Virtual center sharpens elderly minds, staves off lonelines

The program enables elderly individuals to connect with day care centers via Skype.

Virtual day care_390 (photo credit: Ofir Ben Natan)
Virtual day care_390
(photo credit: Ofir Ben Natan)
Aimed at keeping the mind sharp and staving off loneliness, a new program enables elderly homebound individuals to interact and participate in activities taking place in a local day care center – virtually.
Launched two months ago, the Virtual Day Care Center holds programs on Mondays and Wednesdays at the Mandelbaum Day Care Center in Ramat Gan.
The program, which is still in its pilot phase, enables seven elderly individuals to join in the twice-weekly program via Online medium Skype, a software application that facilitates video chats.
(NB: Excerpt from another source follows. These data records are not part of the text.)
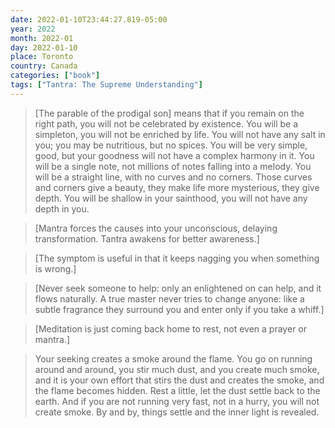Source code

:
 ```yaml
---
date: 2022-01-10T23:44:27.819-05:00
year: 2022
month: 2022-01
day: 2022-01-10
place: Toronto
country: Canada
categories: ["book"]
tags: ["Tantra: The Supreme Understanding"]
---
```

> [The parable of the prodigal son] means that if you remain on the right path, you will not be celebrated by existence. You will be a simpleton, you will not be enriched by life. You will not have any salt in you; you may be nutritious, but no spices. You will be very simple, good, but your goodness will not have a complex harmony in it. You will be a single note, not millions of notes falling into a melody. You will be a straight line, with no curves and no corners. Those curves and corners give a beauty, they make life more mysterious, they give depth. You will be shallow in your sainthood, you will not have any depth in you.

> [Mantra forces the causes into your unconscious, delaying transformation. Tantra awakens for better awareness.]

> [The symptom is useful in that it keeps nagging you when something is wrong.]

> [Never seek someone to help: only an enlightened on can help, and it flows naturally. A true master never tries to change anyone: like a subtle fragrance they surround you and enter only if you take a whiff.]

> [Meditation is just coming back home to rest, not even a prayer or mantra.]

> Your seeking creates a smoke around the flame. You go on running around and around, you stir much dust, and you create much smoke, and it is your own effort that stirs the dust and creates the smoke, and the flame becomes hidden. Rest a little, let the dust settle back to the earth. And if you are not running very fast, not in a hurry, you will not create smoke. By and by, things settle and the inner light is revealed.
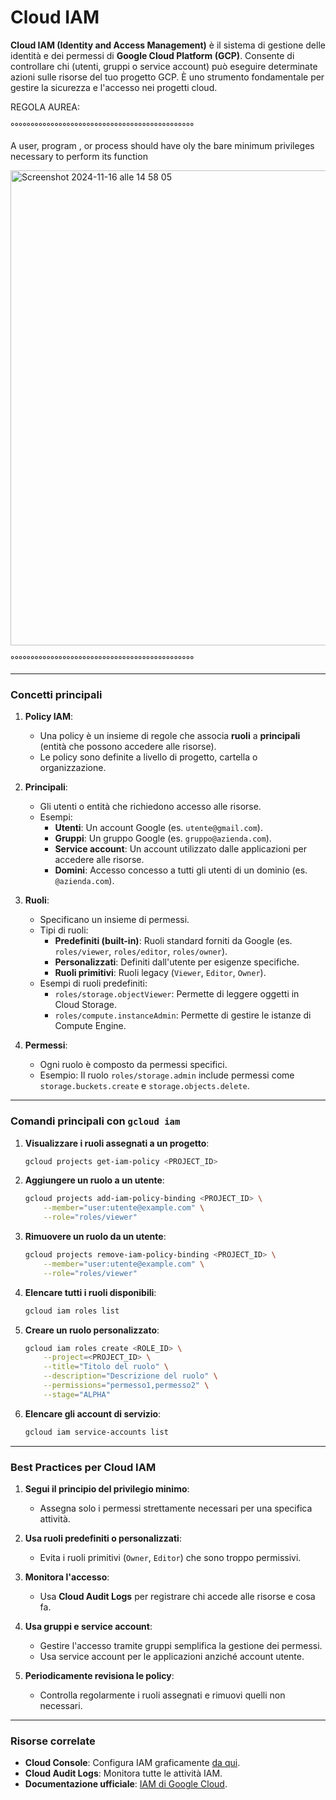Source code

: # Cloud IAM



**Cloud IAM (Identity and Access Management)** è il sistema di gestione delle identità e dei permessi di **Google Cloud Platform (GCP)**.
Consente di controllare chi (utenti, gruppi o service account) può eseguire determinate azioni sulle risorse del tuo progetto GCP. 
È uno strumento fondamentale per gestire la sicurezza e l'accesso nei progetti cloud.


REGOLA AUREA:

°°°°°°°°°°°°°°°°°°°°°°°°°°°°°°°°°°°°°°°°°°°°°°

A user, program , or process should have oly the bare minimum privileges necessary to perform its function

<img width="760" alt="Screenshot 2024-11-16 alle 14 58 05" src="https://github.com/user-attachments/assets/1877c1de-4631-49c4-90de-64df8316ebf4">


°°°°°°°°°°°°°°°°°°°°°°°°°°°°°°°°°°°°°°°°°°°°°°

---

### **Concetti principali**

1. **Policy IAM**:
   - Una policy è un insieme di regole che associa **ruoli** a **principali** (entità che possono accedere alle risorse).
   - Le policy sono definite a livello di progetto, cartella o organizzazione.

2. **Principali**:
   - Gli utenti o entità che richiedono accesso alle risorse.
   - Esempi:
     - **Utenti**: Un account Google (es. `utente@gmail.com`).
     - **Gruppi**: Un gruppo Google (es. `gruppo@azienda.com`).
     - **Service account**: Un account utilizzato dalle applicazioni per accedere alle risorse.
     - **Domini**: Accesso concesso a tutti gli utenti di un dominio (es. `@azienda.com`).

3. **Ruoli**:
   - Specificano un insieme di permessi.
   - Tipi di ruoli:
     - **Predefiniti (built-in)**: Ruoli standard forniti da Google (es. `roles/viewer`, `roles/editor`, `roles/owner`).
     - **Personalizzati**: Definiti dall'utente per esigenze specifiche.
     - **Ruoli primitivi**: Ruoli legacy (`Viewer`, `Editor`, `Owner`).
   - Esempi di ruoli predefiniti:
     - `roles/storage.objectViewer`: Permette di leggere oggetti in Cloud Storage.
     - `roles/compute.instanceAdmin`: Permette di gestire le istanze di Compute Engine.

4. **Permessi**:
   - Ogni ruolo è composto da permessi specifici.
   - Esempio: Il ruolo `roles/storage.admin` include permessi come `storage.buckets.create` e `storage.objects.delete`.

---

### **Comandi principali con `gcloud iam`**

1. **Visualizzare i ruoli assegnati a un progetto**:
   ```bash
   gcloud projects get-iam-policy <PROJECT_ID>
   ```

2. **Aggiungere un ruolo a un utente**:
   ```bash
   gcloud projects add-iam-policy-binding <PROJECT_ID> \
       --member="user:utente@example.com" \
       --role="roles/viewer"
   ```

3. **Rimuovere un ruolo da un utente**:
   ```bash
   gcloud projects remove-iam-policy-binding <PROJECT_ID> \
       --member="user:utente@example.com" \
       --role="roles/viewer"
   ```

4. **Elencare tutti i ruoli disponibili**:
   ```bash
   gcloud iam roles list
   ```

5. **Creare un ruolo personalizzato**:
   ```bash
   gcloud iam roles create <ROLE_ID> \
       --project=<PROJECT_ID> \
       --title="Titolo del ruolo" \
       --description="Descrizione del ruolo" \
       --permissions="permesso1,permesso2" \
       --stage="ALPHA"
   ```

6. **Elencare gli account di servizio**:
   ```bash
   gcloud iam service-accounts list
   ```

---

### **Best Practices per Cloud IAM**

1. **Segui il principio del privilegio minimo**:
   - Assegna solo i permessi strettamente necessari per una specifica attività.

2. **Usa ruoli predefiniti o personalizzati**:
   - Evita i ruoli primitivi (`Owner`, `Editor`) che sono troppo permissivi.

3. **Monitora l'accesso**:
   - Usa **Cloud Audit Logs** per registrare chi accede alle risorse e cosa fa.

4. **Usa gruppi e service account**:
   - Gestire l'accesso tramite gruppi semplifica la gestione dei permessi.
   - Usa service account per le applicazioni anziché account utente.

5. **Periodicamente revisiona le policy**:
   - Controlla regolarmente i ruoli assegnati e rimuovi quelli non necessari.

---

### **Risorse correlate**
- **Cloud Console**: Configura IAM graficamente [da qui](https://console.cloud.google.com/iam-admin/iam).
- **Cloud Audit Logs**: Monitora tutte le attività IAM.
- **Documentazione ufficiale**: [IAM di Google Cloud](https://cloud.google.com/iam/docs).




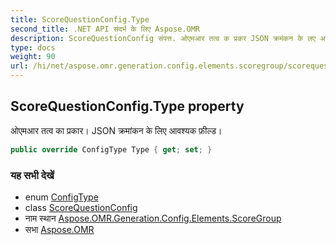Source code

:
 ```yaml
---
title: ScoreQuestionConfig.Type
second_title: .NET API संदर्भ के लिए Aspose.OMR
description: ScoreQuestionConfig संपत्त. ओएमआर तत्व क प्रकर JSON क्रमंकन के लए आवश्यक फ़ल्ड
type: docs
weight: 90
url: /hi/net/aspose.omr.generation.config.elements.scoregroup/scorequestionconfig/type/
---
```

## ScoreQuestionConfig.Type property

ओएमआर तत्व का प्रकार। JSON क्रमांकन के लिए आवश्यक फ़ील्ड।

```csharp
public override ConfigType Type { get; set; }
```

### यह सभी देखें

* enum [ConfigType](../../../aspose.omr.generation.config.enums/configtype/)
* class [ScoreQuestionConfig](../)
* नाम स्थान [Aspose.OMR.Generation.Config.Elements.ScoreGroup](../../scorequestionconfig/)
* सभा [Aspose.OMR](../../../)


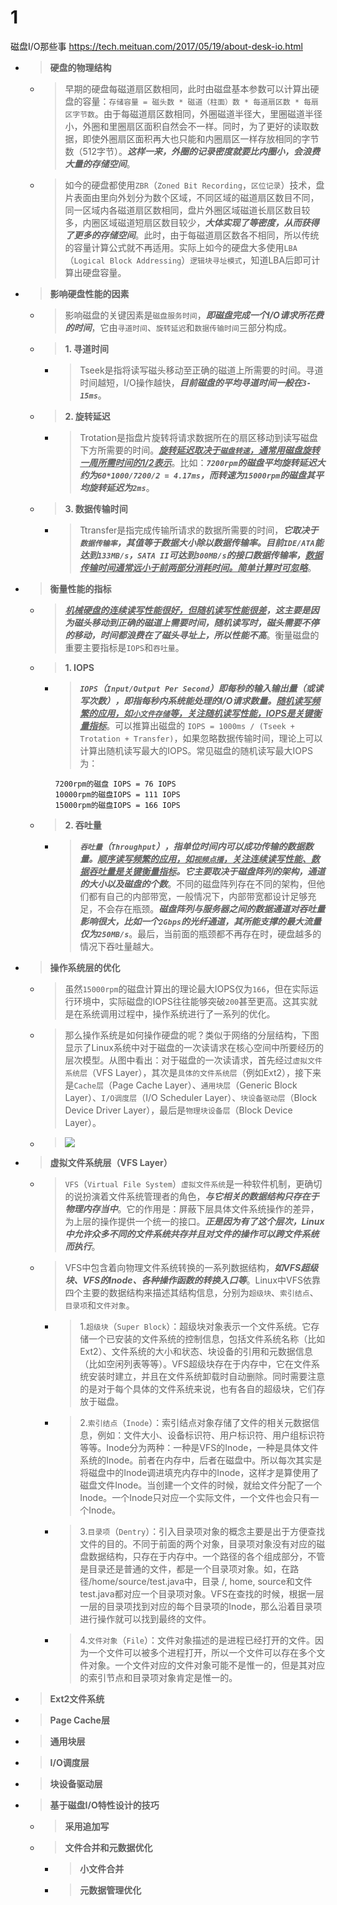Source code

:
# 1

磁盘I/O那些事 https://tech.meituan.com/2017/05/19/about-desk-io.html
- > **硬盘的物理结构**
  * > 早期的硬盘每磁道扇区数相同，此时由磁盘基本参数可以计算出硬盘的容量：`存储容量 = 磁头数 * 磁道（柱面）数 * 每道扇区数 * 每扇区字节数`。由于每磁道扇区数相同，外圈磁道半径大，里圈磁道半径小，外圈和里圈扇区面积自然会不一样。同时，为了更好的读取数据，即使外圈扇区面积再大也只能和内圈扇区一样存放相同的字节数（512字节）。***这样一来，外圈的记录密度就要比内圈小，会浪费大量的存储空间***。
  * > 如今的硬盘都使用`ZBR`（`Zoned Bit Recording`，`区位记录`）技术，盘片表面由里向外划分为数个区域，不同区域的磁道扇区数目不同，同一区域内各磁道扇区数相同，盘片外圈区域磁道长扇区数目较多，内圈区域磁道短扇区数目较少，***大体实现了等密度，从而获得了更多的存储空间***。此时，由于每磁道扇区数各不相同，所以传统的容量计算公式就不再适用。实际上如今的硬盘大多使用`LBA`（`Logical Block Addressing`）`逻辑块寻址模式`，知道LBA后即可计算出硬盘容量。
- > **影响硬盘性能的因素**
  * > 影响磁盘的关键因素是`磁盘服务时间`，***即磁盘完成一个I/O请求所花费的时间***，它由`寻道时间`、`旋转延迟`和`数据传输时间`三部分构成。
  * > **1. 寻道时间**
    + > Tseek是指将读写磁头移动至正确的磁道上所需要的时间。寻道时间越短，I/O操作越快，***目前磁盘的平均寻道时间一般在`3-15ms`***。
  * > **2. 旋转延迟**
    + > Trotation是指盘片旋转将请求数据所在的扇区移动到读写磁盘下方所需要的时间。***<ins>旋转延迟取决于`磁盘转速`，通常用磁盘旋转一周所需时间的1/2表示</ins>***。比如：***`7200rpm`的磁盘平均旋转延迟大约为`60*1000/7200/2 = 4.17ms`，而转速为`15000rpm`的磁盘其平均旋转延迟为`2ms`***。
  * > **3. 数据传输时间**
    + > Ttransfer是指完成传输所请求的数据所需要的时间，***它取决于`数据传输率`，其值等于数据大小除以数据传输率。目前`IDE/ATA`能达到`133MB/s`，`SATA II`可达到`300MB/s`的接口数据传输率，<ins>数据传输时间通常远小于前两部分消耗时间。简单计算时可忽略<ins>***。
- > **衡量性能的指标**
  * > ***<ins>机械硬盘的连续读写性能很好，但随机读写性能很差</ins>，这主要是因为磁头移动到正确的磁道上需要时间，随机读写时，磁头需要不停的移动，时间都浪费在了磁头寻址上，所以性能不高***。衡量磁盘的重要主要指标是`IOPS`和`吞吐量`。
  * > **1. IOPS**
    + > ***`IOPS`（`Input/Output Per Second`）即每秒的输入输出量（或读写次数），即指每秒内系统能处理的I/O请求数量。<ins>随机读写频繁的应用，如`小文件存储`等，关注随机读写性能，IOPS是关键衡量指标</ins>***。可以推算出磁盘的 `IOPS = 1000ms / (Tseek + Trotation + Transfer)`，如果忽略数据传输时间，理论上可以计算出随机读写最大的IOPS。常见磁盘的随机读写最大IOPS为：
      ```console
      7200rpm的磁盘 IOPS = 76 IOPS
      10000rpm的磁盘IOPS = 111 IOPS
      15000rpm的磁盘IOPS = 166 IOPS
      ```
  * > **2. 吞吐量**
    + > ***`吞吐量`（`Throughput`），指单位时间内可以成功传输的数据数量。<ins>顺序读写频繁的应用，如`视频点播`，关注连续读写性能、数据吞吐量是关键衡量指标</ins>。它主要取决于磁盘阵列的架构，通道的大小以及磁盘的个数***。不同的磁盘阵列存在不同的架构，但他们都有自己的内部带宽，一般情况下，内部带宽都设计足够充足，不会存在瓶颈。***磁盘阵列与服务器之间的数据通道对吞吐量影响很大，比如一个`2Gbps`的光纤通道，其所能支撑的最大流量仅为`250MB/s`***。最后，当前面的瓶颈都不再存在时，硬盘越多的情况下吞吐量越大。
- > **操作系统层的优化**
  * > 虽然`15000rpm`的磁盘计算出的理论最大IOPS仅为`166`，但在实际运行环境中，实际磁盘的IOPS往往能够突破`200`甚至更高。这其实就是在系统调用过程中，操作系统进行了一系列的优化。
  * > 那么操作系统是如何操作硬盘的呢？类似于网络的分层结构，下图显示了Linux系统中对于磁盘的一次读请求在核心空间中所要经历的层次模型。从图中看出：对于磁盘的一次读请求，首先经过`虚拟文件系统层`（VFS Layer），其次是`具体的文件系统层`（例如Ext2），接下来是`Cache层`（Page Cache Layer）、`通用块层`（Generic Block Layer）、`I/O调度层`（I/O Scheduler Layer）、`块设备驱动层`（Block Device Driver Layer），最后是`物理块设备层`（Block Device Layer）。
  * > ![](https://awps-assets.meituan.net/mit-x/blog-images-bundle-2017/6e034503.png)
- > **虚拟文件系统层（VFS Layer）**
  * > `VFS`（`Virtual File System`）`虚拟文件系统`是一种软件机制，更确切的说扮演着文件系统管理者的角色，***与它相关的数据结构只存在于物理内存当中***。它的作用是：屏蔽下层具体文件系统操作的差异，为上层的操作提供一个统一的接口。***正是因为有了这个层次，Linux中允许众多不同的文件系统共存并且对文件的操作可以跨文件系统而执行***。
  * > VFS中包含着向物理文件系统转换的一系列数据结构，***如VFS超级块、VFS的Inode、各种操作函数的转换入口等***。Linux中VFS依靠四个主要的数据结构来描述其结构信息，分别为`超级块`、`索引结点`、`目录项`和`文件对象`。
    + > 1.`超级块`（`Super Block`）：超级块对象表示一个文件系统。它存储一个已安装的文件系统的控制信息，包括文件系统名称（比如Ext2）、文件系统的大小和状态、块设备的引用和元数据信息（比如空闲列表等等）。VFS超级块存在于内存中，它在文件系统安装时建立，并且在文件系统卸载时自动删除。同时需要注意的是对于每个具体的文件系统来说，也有各自的超级块，它们存放于磁盘。
    + > 2.`索引结点`（`Inode`）：索引结点对象存储了文件的相关元数据信息，例如：文件大小、设备标识符、用户标识符、用户组标识符等等。Inode分为两种：一种是VFS的Inode，一种是具体文件系统的Inode。前者在内存中，后者在磁盘中。所以每次其实是将磁盘中的Inode调进填充内存中的Inode，这样才是算使用了磁盘文件Inode。当创建一个文件的时候，就给文件分配了一个Inode。一个Inode只对应一个实际文件，一个文件也会只有一个Inode。
    + > 3.`目录项`（`Dentry`）：引入目录项对象的概念主要是出于方便查找文件的目的。不同于前面的两个对象，目录项对象没有对应的磁盘数据结构，只存在于内存中。一个路径的各个组成部分，不管是目录还是普通的文件，都是一个目录项对象。如，在路径/home/source/test.java中，目录 /, home, source和文件 test.java都对应一个目录项对象。VFS在查找的时候，根据一层一层的目录项找到对应的每个目录项的Inode，那么沿着目录项进行操作就可以找到最终的文件。
    + > 4.`文件对象`（`File`）：文件对象描述的是进程已经打开的文件。因为一个文件可以被多个进程打开，所以一个文件可以存在多个文件对象。一个文件对应的文件对象可能不是惟一的，但是其对应的索引节点和目录项对象肯定是惟一的。
- > **Ext2文件系统**
- > **Page Cache层**
- > **通用块层**
- > **I/O调度层**
- > **块设备驱动层**
- > **基于磁盘I/O特性设计的技巧**
  * > **采用追加写**
  * > **文件合并和元数据优化**
    + > **小文件合并**
    + > **元数据管理优化**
“Skype is very simple to use, they just have to know what button to press when someone calls them,” Adina Shatz, director of the Mandelbaum Center, told The Jerusalem Post Tuesday.
While only participants with computers, cameras and a basic understanding of technology were selected for the first phase of the program, Shatz says that there is already a waiting list and plans to provide equipment to those who do not have access to it.
“These people might be confined to their homes but they are still intellectually capable and this program aims to boost their connection with other people,” she explained, pointing out that even those with families grow lonely because they are not physically able to leave their homes and interact with the world around them.
“Loneliness can be very powerful and the goal is to provide these people with the virtual contact to the world outside and also to give them some of the services that are available for the elderly in our society,” she said, adding that the program brings together “real” people who actually visit the day care center and the seven at-home participants for lively discussions on a wide range of topics and entertainment.
Shatz also said that outside of the two weekly meetings, the participants have started to interact with each other via Skype, and that they have formed strong bonds with each other.
The idea for the Virtual Day Care Center, which is funded jointly by JDC-Eshel and the Gertner Institute in Tel Hashomer for $92,000, was imported from a similar program operated by Selfhelp Community Services in the US.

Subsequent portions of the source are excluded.